* WHAT TO DO: Below are the records; copy exactly the lines from the first through the one containing "Match (pattern matching)", both included, and leave out the pictures.

——————————

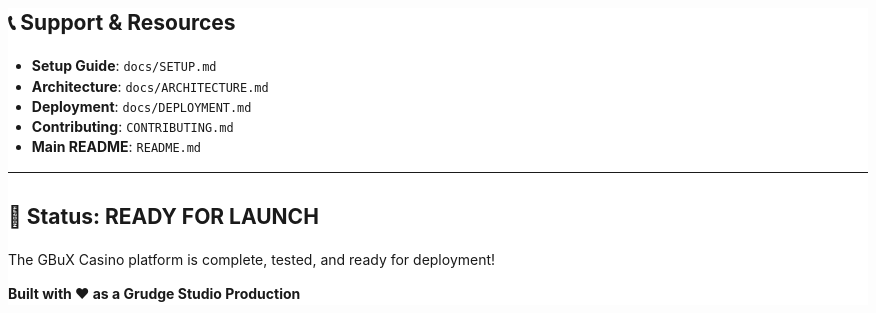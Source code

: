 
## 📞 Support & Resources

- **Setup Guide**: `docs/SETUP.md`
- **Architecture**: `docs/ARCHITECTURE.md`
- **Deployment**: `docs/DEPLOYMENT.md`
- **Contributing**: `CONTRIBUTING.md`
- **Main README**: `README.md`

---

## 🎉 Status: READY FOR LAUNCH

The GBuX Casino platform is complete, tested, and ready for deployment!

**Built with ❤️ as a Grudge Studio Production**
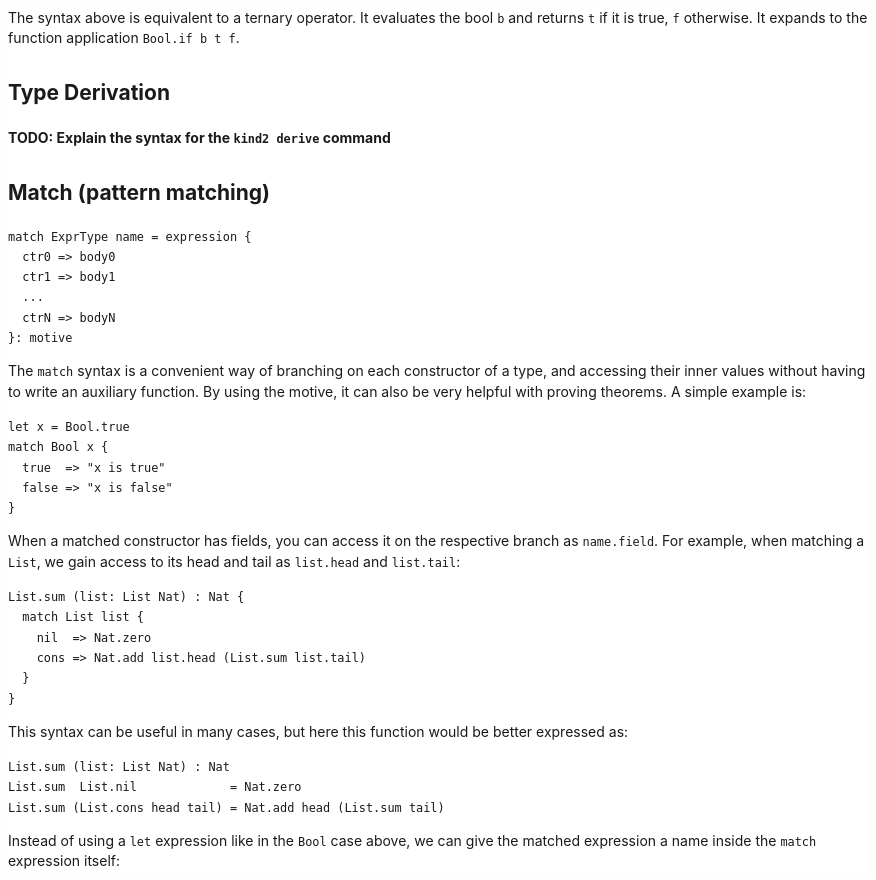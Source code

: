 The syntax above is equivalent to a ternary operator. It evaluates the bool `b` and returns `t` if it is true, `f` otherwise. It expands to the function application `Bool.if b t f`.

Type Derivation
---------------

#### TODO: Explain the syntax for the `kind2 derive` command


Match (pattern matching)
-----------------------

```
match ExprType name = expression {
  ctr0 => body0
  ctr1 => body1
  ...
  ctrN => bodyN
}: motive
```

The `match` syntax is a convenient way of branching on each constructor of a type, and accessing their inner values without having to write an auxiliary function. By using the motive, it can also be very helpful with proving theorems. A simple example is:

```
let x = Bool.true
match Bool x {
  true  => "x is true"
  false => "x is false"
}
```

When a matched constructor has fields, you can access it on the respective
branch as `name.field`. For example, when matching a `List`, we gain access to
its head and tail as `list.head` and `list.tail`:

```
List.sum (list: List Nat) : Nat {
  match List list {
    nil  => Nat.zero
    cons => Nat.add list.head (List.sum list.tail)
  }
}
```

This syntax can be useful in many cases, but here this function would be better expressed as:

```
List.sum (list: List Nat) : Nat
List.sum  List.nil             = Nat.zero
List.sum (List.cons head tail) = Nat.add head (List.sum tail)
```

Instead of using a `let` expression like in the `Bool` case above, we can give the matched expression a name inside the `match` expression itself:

——————————

* ANSWER SPACE:
Source code

: 
## 📞 Support & Resources

- **Setup Guide**: `docs/SETUP.md`
- **Architecture**: `docs/ARCHITECTURE.md`
- **Deployment**: `docs/DEPLOYMENT.md`
- **Contributing**: `CONTRIBUTING.md`
- **Main README**: `README.md`

---

## 🎉 Status: READY FOR LAUNCH

The GBuX Casino platform is complete, tested, and ready for deployment!

**Built with ❤️ as a Grudge Studio Production**
Source code

: The syntax above is equivalent to a ternary operator. It evaluates the bool `b` and returns `t` if it is true, `f` otherwise. It expands to the function application `Bool.if b t f`.

Type Derivation
---------------

#### TODO: Explain the syntax for the `kind2 derive` command


Match (pattern matching)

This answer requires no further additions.